LA GUERRA (IN)FINITA DEL TENENTE VANNUCCHI (pioniere del Basket)
7 dicembre 1918
“Carissimo Pievano, quando siamo affezionati ad una persona noi non si dimentica. Ero lontano; molto lontano, il pensiero mio volava, volava dove aveva lasciato degli affetti più o meno forti. Non io non dimentico; non potevo scrivere! … come fare? … marcia di giorno, marcia di notte; combattevamo sempre, (…) acqua, neve, sole, non interrompevamo la nostra marcia la nostra mania verso la liberazione delle nostre terre. Il 29 di Ottobre passai il Piave, dopo altri tentativi altrove, a Ponte della Priula, vicino a Susegana, il 7 novembre il vecchio confine fu passato a Monte Croce, dove il mio Battaglione d’Assalto ebbe l’onore di ricevere (…) Il Tenente Generale Grazioli il Gagliardetto di Guerra, io presi, essendo l’Ufficiale più giovane, il sacro vessillo (cioè la croce di guerra) , fu una cerimonia commovente!… mai avevo passato un momento così bello ed emozionante. Dopo continuammo la nostra marcia (…) eravamo arrivati a 600 km da Vienna. In dieci giorni facemmo ben cinquecento chilometri, senza mantelline, senza coperte e mangiando scarsamente.
Ma cosa erano questi sacrifici in paragone alla grande battaglia vinta a Vittorio Veneto, la quale divise in due l’esercito nemico e distruggendolo completamente? … Nulla!… La notizia dell’armistizio l’avemmo a Castellavazzo, presso Longarone, ma facemmo ancora delle guerriglie con le truppe di copertura loro che ancora non avevano ricevuto ordine di sospendere le ostilità!
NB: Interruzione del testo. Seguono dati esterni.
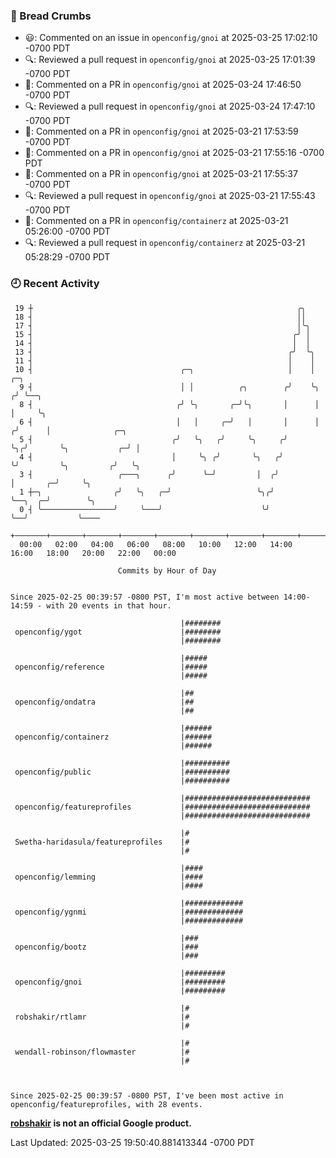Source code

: ### 🍞 Bread Crumbs

 * 😃: Commented on an issue in `openconfig/gnoi` at 2025-03-25 17:02:10 -0700 PDT
 * 🔍: Reviewed a pull request in  `openconfig/gnoi` at 2025-03-25 17:01:39 -0700 PDT
 * 💬: Commented on a PR in  `openconfig/gnoi` at 2025-03-24 17:46:50 -0700 PDT
 * 🔍: Reviewed a pull request in  `openconfig/gnoi` at 2025-03-24 17:47:10 -0700 PDT
 * 💬: Commented on a PR in  `openconfig/gnoi` at 2025-03-21 17:53:59 -0700 PDT
 * 💬: Commented on a PR in  `openconfig/gnoi` at 2025-03-21 17:55:16 -0700 PDT
 * 💬: Commented on a PR in  `openconfig/gnoi` at 2025-03-21 17:55:37 -0700 PDT
 * 🔍: Reviewed a pull request in  `openconfig/gnoi` at 2025-03-21 17:55:43 -0700 PDT
 * 💬: Commented on a PR in  `openconfig/containerz` at 2025-03-21 05:26:00 -0700 PDT
 * 🔍: Reviewed a pull request in  `openconfig/containerz` at 2025-03-21 05:28:29 -0700 PDT

### 🕘 Recent Activity
```
 19 ┼                                                           ╭╮
 18 ┤                                                           ││
 17 ┤                                                           │╰╮
 15 ┤                                                          ╭╯ │
 14 ┤                                                          │  │
 13 ┤                                                         ╭╯  ╰╮
 11 ┤                                                         │    │
 10 ┤                                 ╭─╮                     │    │     ╭─╮
  9 ┤                                 │ │          ╭╮        ╭╯    ╰╮   ╭╯ ╰──╮
  8 ┤                                ╭╯ ╰╮       ╭─╯╰╮       │      │   │     ╰╮
  6 ┤                                │   │     ╭─╯   │       │      │  ╭╯      │              ╭─╮
  5 ┤                               ╭╯   ╰╮   ╭╯     ╰╮     ╭╯      ╰╮╭╯       ╰╮           ╭─╯ │
  4 ┤                               │     ╰╮ ╭╯       ╰╮   ╭╯        ╰╯         ╰╮         ╭╯   ╰╮
  3 ┤                   ╭───╮      ╭╯      ╰─╯         │  ╭╯                     │       ╭─╯     ╰╮
  1 ┼─╮                ╭╯   ╰╮   ╭─╯                   ╰╮╭╯                      ╰──╮  ╭─╯        ╰╮
  0 ┤ ╰────────────────╯     ╰───╯                      ╰╯                          ╰──╯           ╰────
    +───────+───────+───────+───────+───────+───────+───────+───────+───────+───────+───────+───────+────
  00:00   02:00   04:00   06:00   08:00   10:00   12:00   14:00   16:00   18:00   20:00   22:00   00:00   

						Commits by Hour of Day


Since 2025-02-25 00:39:57 -0800 PST, I'm most active between 14:00-14:59 - with 20 events in that hour.

```



```
                                      |########
 openconfig/ygot                      |########
                                      |########

                                      |#####
 openconfig/reference                 |#####
                                      |#####

                                      |##
 openconfig/ondatra                   |##
                                      |##

                                      |######
 openconfig/containerz                |######
                                      |######

                                      |##########
 openconfig/public                    |##########
                                      |##########

                                      |############################
 openconfig/featureprofiles           |############################
                                      |############################

                                      |#
 Swetha-haridasula/featureprofiles    |#
                                      |#

                                      |####
 openconfig/lemming                   |####
                                      |####

                                      |#############
 openconfig/ygnmi                     |#############
                                      |#############

                                      |###
 openconfig/bootz                     |###
                                      |###

                                      |#########
 openconfig/gnoi                      |#########
                                      |#########

                                      |#
 robshakir/rtlamr                     |#
                                      |#

                                      |#
 wendall-robinson/flowmaster          |#
                                      |#



Since 2025-02-25 00:39:57 -0800 PST, I've been most active in openconfig/featureprofiles, with 28 events.

```
**[robshakir](mailto:robjs@google.com) is not an official Google product.**  


Last Updated: 2025-03-25 19:50:40.881413344 -0700 PDT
A Silian, pur essendo nel Tirolo, dovemmo accampare, e immagini in quali condizioni passammo i 7 giorni che vi dovemmo stare, non avendo neppure le mantelline. Ma dovevamo vegliare contro truppe Germaniche che ci marciavano contro, e quando fu firmato l’armistizio con la Germania l’avevamo a 40 km da noi.
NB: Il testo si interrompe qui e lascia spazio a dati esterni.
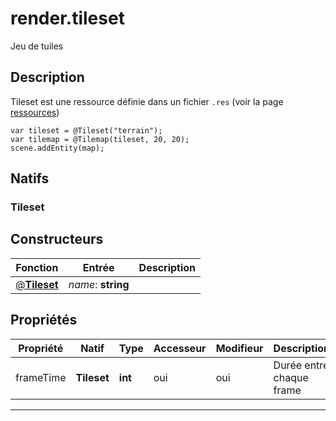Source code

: # render.tileset

Jeu de tuiles
## Description
Tileset est une ressource définie dans un fichier `.res` (voir la page [ressources](/resources#Tileset))
```grimoire
var tileset = @Tileset("terrain");
var tilemap = @Tilemap(tileset, 20, 20);
scene.addEntity(map);
```

## Natifs
### Tileset
## Constructeurs
|Fonction|Entrée|Description|
|-|-|-|
|[@**Tileset**](#ctor_0)| *name*: **string**||
## Propriétés
|Propriété|Natif|Type|Accesseur|Modifieur|Description|
|-|-|-|-|-|-|
|frameTime|**Tileset**|**int**|oui|oui|Durée entre chaque frame|


***
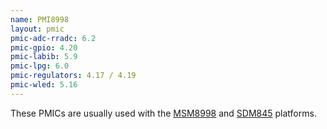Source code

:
 ```yaml
---
name: PMI8998
layout: pmic
pmic-adc-rradc: 6.2
pmic-gpio: 4.20
pmic-labib: 5.9
pmic-lpg: 6.0
pmic-regulators: 4.17 / 4.19
pmic-wled: 5.16
---
```

These PMICs are usually used with the [MSM8998](../soc/msm8998) and [SDM845](../soc/sdm845) platforms.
Finalmente il 14 avemmo il cambio da un Reggimento Alpini (…), noi a cavallo ai pantaloni, con le proprie gambe venimmo fino a Vittorio dove si doveva effettuare il nostro meritato riposo… Mi trovo adesso in un paese vicino a Vittorio, siamo stati mandati là per aiutare la popolazione a rialzare un po’ il paese, in parte crollato, dall’abbattimento morale. Quali sono stati gli atti di valore compiuti da tutti li può immaginare, il vitto era scarso ma la nostra bocca rifiutava anche quello e si dava ai bambini, dove ben manifesti erano i segni della sofferenza (…).
La guerra è finita, fummo bravi guerrieri, ma adesso resta distruzione e noi siamo quelli che aiutammo a sfamare questa popolazione. Il riposo è venuto, ma relativamente! Scriverò ancora e a lungo, potremo discorrere con più comodo, saluti a tutti, mi perdoni il mio silenzio (…). E ricordi che sono un suo giovane esploratore”.
Ottorino Vannucchi
Il tenente dei Bersaglieri Ottorino Vannucchi, tornato dal fronte alla fine del 1918, morì subito dopo a causa degli stenti patiti negli ultimi mesi di guerra. Non potè discorre più col suo interlocutore come aveva promesso in quest’ultima lettera. È sepolto a Siena, sua città d’origine, dove per primo aveva introdotto il gioco della pallacanestro nel 1907.